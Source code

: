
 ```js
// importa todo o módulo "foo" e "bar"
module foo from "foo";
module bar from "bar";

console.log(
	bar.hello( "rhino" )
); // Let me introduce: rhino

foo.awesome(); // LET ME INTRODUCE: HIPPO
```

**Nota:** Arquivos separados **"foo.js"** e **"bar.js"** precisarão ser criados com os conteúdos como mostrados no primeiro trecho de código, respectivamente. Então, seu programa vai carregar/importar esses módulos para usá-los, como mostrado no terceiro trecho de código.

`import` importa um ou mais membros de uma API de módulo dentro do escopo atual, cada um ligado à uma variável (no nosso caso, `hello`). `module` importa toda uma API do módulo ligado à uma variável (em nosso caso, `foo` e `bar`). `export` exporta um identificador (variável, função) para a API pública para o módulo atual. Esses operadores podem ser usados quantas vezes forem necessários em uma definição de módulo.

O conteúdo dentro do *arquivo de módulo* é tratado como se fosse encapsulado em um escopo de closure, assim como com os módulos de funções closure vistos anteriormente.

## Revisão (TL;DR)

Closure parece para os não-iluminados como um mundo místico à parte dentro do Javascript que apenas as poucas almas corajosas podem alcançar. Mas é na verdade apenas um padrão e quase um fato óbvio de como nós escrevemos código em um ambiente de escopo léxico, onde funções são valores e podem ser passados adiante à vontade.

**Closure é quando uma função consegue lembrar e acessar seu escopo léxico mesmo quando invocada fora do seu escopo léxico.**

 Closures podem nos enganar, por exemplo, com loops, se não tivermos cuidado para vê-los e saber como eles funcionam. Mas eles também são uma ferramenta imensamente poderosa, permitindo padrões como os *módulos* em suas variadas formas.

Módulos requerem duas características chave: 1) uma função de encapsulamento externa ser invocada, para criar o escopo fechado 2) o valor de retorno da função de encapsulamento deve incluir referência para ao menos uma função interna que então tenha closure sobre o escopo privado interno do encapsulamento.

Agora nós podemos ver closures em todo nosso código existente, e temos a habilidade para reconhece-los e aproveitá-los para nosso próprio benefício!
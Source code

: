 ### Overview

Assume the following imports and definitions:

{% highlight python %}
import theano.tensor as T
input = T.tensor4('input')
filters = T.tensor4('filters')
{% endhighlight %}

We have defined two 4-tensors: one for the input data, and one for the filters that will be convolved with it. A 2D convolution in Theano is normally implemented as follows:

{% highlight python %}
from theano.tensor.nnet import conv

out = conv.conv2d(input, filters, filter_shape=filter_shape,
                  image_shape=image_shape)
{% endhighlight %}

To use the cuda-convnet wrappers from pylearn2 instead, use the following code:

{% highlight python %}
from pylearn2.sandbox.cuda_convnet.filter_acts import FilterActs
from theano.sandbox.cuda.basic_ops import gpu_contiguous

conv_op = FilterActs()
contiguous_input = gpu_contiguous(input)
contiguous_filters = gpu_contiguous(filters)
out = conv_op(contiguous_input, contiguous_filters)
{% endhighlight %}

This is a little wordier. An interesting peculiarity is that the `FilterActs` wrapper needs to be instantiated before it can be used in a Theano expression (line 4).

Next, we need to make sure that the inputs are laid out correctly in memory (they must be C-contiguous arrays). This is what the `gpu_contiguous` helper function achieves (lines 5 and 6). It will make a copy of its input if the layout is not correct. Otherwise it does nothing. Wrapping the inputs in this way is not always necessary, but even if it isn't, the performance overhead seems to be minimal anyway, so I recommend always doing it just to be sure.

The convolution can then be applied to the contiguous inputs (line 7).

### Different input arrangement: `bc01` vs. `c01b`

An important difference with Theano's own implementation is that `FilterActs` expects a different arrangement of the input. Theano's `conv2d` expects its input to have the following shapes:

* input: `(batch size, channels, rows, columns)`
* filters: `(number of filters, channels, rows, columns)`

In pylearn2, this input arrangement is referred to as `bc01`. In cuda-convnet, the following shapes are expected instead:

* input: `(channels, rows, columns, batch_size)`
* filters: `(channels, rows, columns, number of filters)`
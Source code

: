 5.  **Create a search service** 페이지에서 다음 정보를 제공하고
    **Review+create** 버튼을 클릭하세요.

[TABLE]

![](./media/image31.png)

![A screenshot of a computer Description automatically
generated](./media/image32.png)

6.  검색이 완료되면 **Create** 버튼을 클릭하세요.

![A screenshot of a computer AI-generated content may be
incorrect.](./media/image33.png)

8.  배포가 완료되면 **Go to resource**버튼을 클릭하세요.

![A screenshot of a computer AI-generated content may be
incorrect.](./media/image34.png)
....
Task statement:
Among the records above, find the lines that contain "léxico" and copy every one.

Output for this task:
Closure parece para os não-iluminados como um mundo místico à parte dentro do Javascript que apenas as poucas almas corajosas podem alcançar. Mas é na verdade apenas um padrão e quase um fato óbvio de como nós escrevemos código em um ambiente de escopo léxico, onde funções são valores e podem ser passados adiante à vontade.
**Closure é quando uma função consegue lembrar e acessar seu escopo léxico mesmo quando invocada fora do seu escopo léxico.**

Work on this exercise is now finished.